Records from a data collection:
»»

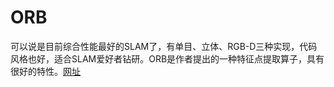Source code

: # ORB

可以说是目前综合性能最好的SLAM了，有单目、立体、RGB-D三种实现，代码风格也好，适合SLAM爱好者钻研。ORB是作者提出的一种特征点提取算子，具有很好的特性。[网址](https://github.com/raulmur/ORB_SLAM2)

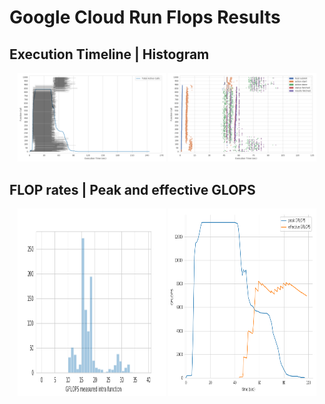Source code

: # Google Cloud Run Flops Results

## Execution Timeline | Histogram
<p align="center">
  <img width="47%" src="1000_histogram.png"></img>
  <img width="47%" src="1000_timeline.png"></img>
</p>

## FLOP rates | Peak and effective GLOPS
<p align="center">
  <img width="47%" height="300" src="1000_rates.png"></img>
  <img width="47%" height="300" src="1000_gflops.png"></img>
</p>
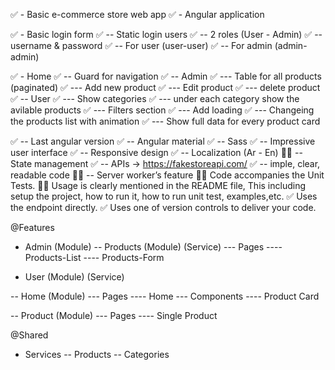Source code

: ✅ - Basic e-commerce store web app
✅ - Angular application

✅ - Basic login form
✅ -- Static login users
✅ -- 2 roles (User - Admin)
✅ -- username & password
✅ -- For user (user-user)
✅ -- For admin (admin-admin)

✅ - Home
✅ -- Guard for navigation
✅ -- Admin
✅ --- Table for all products (paginated)
✅ --- Add new product
✅ --- Edit product
✅ --- delete product
✅ -- User
✅ --- Show categories
✅ --- under each category show the avilable products
✅ --- Filters section
✅ --- Add loading
✅ --- Changeing the products list with animation
✅ --- Show full data for every product card

✅ -- Last angular version
✅ -- Angular material
✅ -- Sass
✅ -- Impressive user interface
✅ -- Responsive design
✅ -- Localization (Ar - En)
🧑‍💻 -- State management
✅ -- APIs -> https://fakestoreapi.com/
✅ -- imple, clear, readable code
🧑‍💻 -- Server worker’s feature
🧑‍💻 Code accompanies the Unit Tests.
🧑‍💻 Usage is clearly mentioned in the README file, This including setup the
project, how to run it, how to run unit test, examples,etc.
✅ Uses the endpoint directly.
✅ Uses one of version controls to deliver your code.



@Features
- Admin (Module)
-- Products (Module) (Service)
--- Pages
---- Products-List
---- Products-Form

- User (Module) (Service)

-- Home (Module)
--- Pages
---- Home
--- Components
---- Product Card

-- Product (Module)
--- Pages
---- Single Product





@Shared
- Services
-- Products
-- Categories

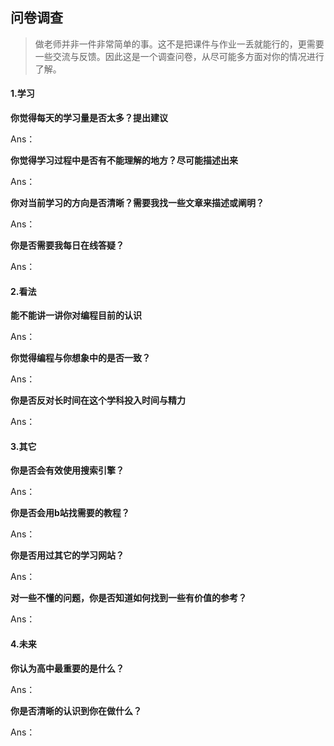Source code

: ## 问卷调查

> 做老师并非一件非常简单的事。这不是把课件与作业一丢就能行的，更需要一些交流与反馈。因此这是一个调查问卷，从尽可能多方面对你的情况进行了解。

#### 1.学习

**你觉得每天的学习量是否太多？提出建议**

Ans：

**你觉得学习过程中是否有不能理解的地方？尽可能描述出来**

Ans：

**你对当前学习的方向是否清晰？需要我找一些文章来描述或阐明？**

Ans：

**你是否需要我每日在线答疑？**

Ans：

#### 2.看法

**能不能讲一讲你对编程目前的认识**

Ans：

**你觉得编程与你想象中的是否一致？**

Ans：

**你是否反对长时间在这个学科投入时间与精力**

Ans：

#### 3.其它

**你是否会有效使用搜索引擎？**

Ans：

**你是否会用b站找需要的教程？**

Ans：

**你是否用过其它的学习网站？**

Ans：

**对一些不懂的问题，你是否知道如何找到一些有价值的参考？**

Ans：

#### 4.未来

**你认为高中最重要的是什么？**

Ans：

**你是否清晰的认识到你在做什么？**

Ans：

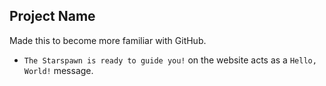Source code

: ## Project Name

Made this to become more familiar with GitHub.

* `The Starspawn is ready to guide you!` on the website acts as a `Hello, World!` message.
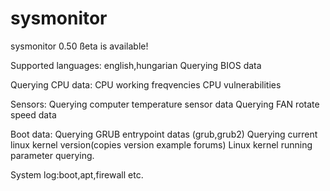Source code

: # sysmonitor
sysmonitor 0.50 ßeta is available!

Supported languages: english,hungarian
Querying BIOS data

Querying CPU data:
CPU working freqvencies
CPU vulnerabilities

Sensors:
Querying computer temperature sensor data
Querying FAN rotate speed data

Boot data:
Querying GRUB entrypoint datas (grub,grub2)
Querying current linux kernel version(copies version example forums)
Linux kernel running parameter querying.

System log:boot,apt,firewall etc.
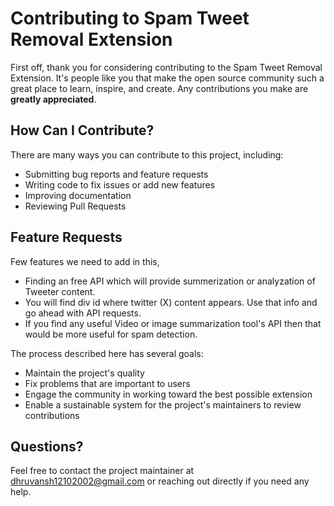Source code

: # Contributing to Spam Tweet Removal Extension

First off, thank you for considering contributing to the Spam Tweet Removal Extension. It's people like you that make the open source community such a great place to learn, inspire, and create. Any contributions you make are **greatly appreciated**.

## How Can I Contribute?

There are many ways you can contribute to this project, including:
- Submitting bug reports and feature requests
- Writing code to fix issues or add new features
- Improving documentation
- Reviewing Pull Requests

## Feature Requests
Few features we need to add in this, 
- Finding an free API which will provide summerization or analyzation of Tweeter content.
- You will find div id where twitter (X) content appears. Use that info and go ahead with API requests.
- If you find any useful Video or image summarization tool's API then that would be more useful for spam detection. 

The process described here has several goals:
- Maintain the project's quality
- Fix problems that are important to users
- Engage the community in working toward the best possible extension
- Enable a sustainable system for the project's maintainers to review contributions


## Questions?
Feel free to contact the project maintainer at dhruvansh12102002@gmail.com or reaching out directly if you need any help.
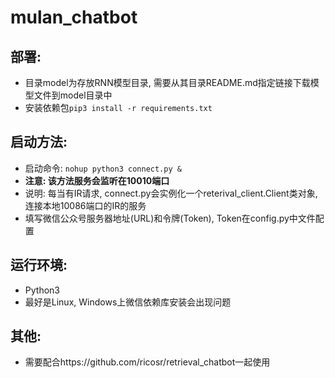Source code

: # mulan_chatbot

## 部署:
 * 目录model为存放RNN模型目录, 需要从其目录README.md指定链接下载模型文件到model目录中
 * 安装依赖包`pip3 install -r requirements.txt`
 
## 启动方法:
* 启动命令: `nohup python3 connect.py &`
* **注意: 该方法服务会监听在10010端口**
* 说明: 每当有IR请求, connect.py会实例化一个reterival_client.Client类对象, 连接本地10086端口的IR的服务
* 填写微信公众号服务器地址(URL)和令牌(Token), Token在config.py中文件配置

## 运行环境:
* Python3
* 最好是Linux, Windows上微信依赖库安装会出现问题

## 其他:
* 需要配合https://github.com/ricosr/retrieval_chatbot一起使用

««

**TASK BRIEF:**
What lines of the data include the word "that"? Copy each of them.

**SOLVED EXERCISE:**
First off, thank you for considering contributing to the Spam Tweet Removal Extension. It's people like you that make the open source community such a great place to learn, inspire, and create. Any contributions you make are **greatly appreciated**.
- You will find div id where twitter (X) content appears. Use that info and go ahead with API requests.
- If you find any useful Video or image summarization tool's API then that would be more useful for spam detection. 
- Fix problems that are important to users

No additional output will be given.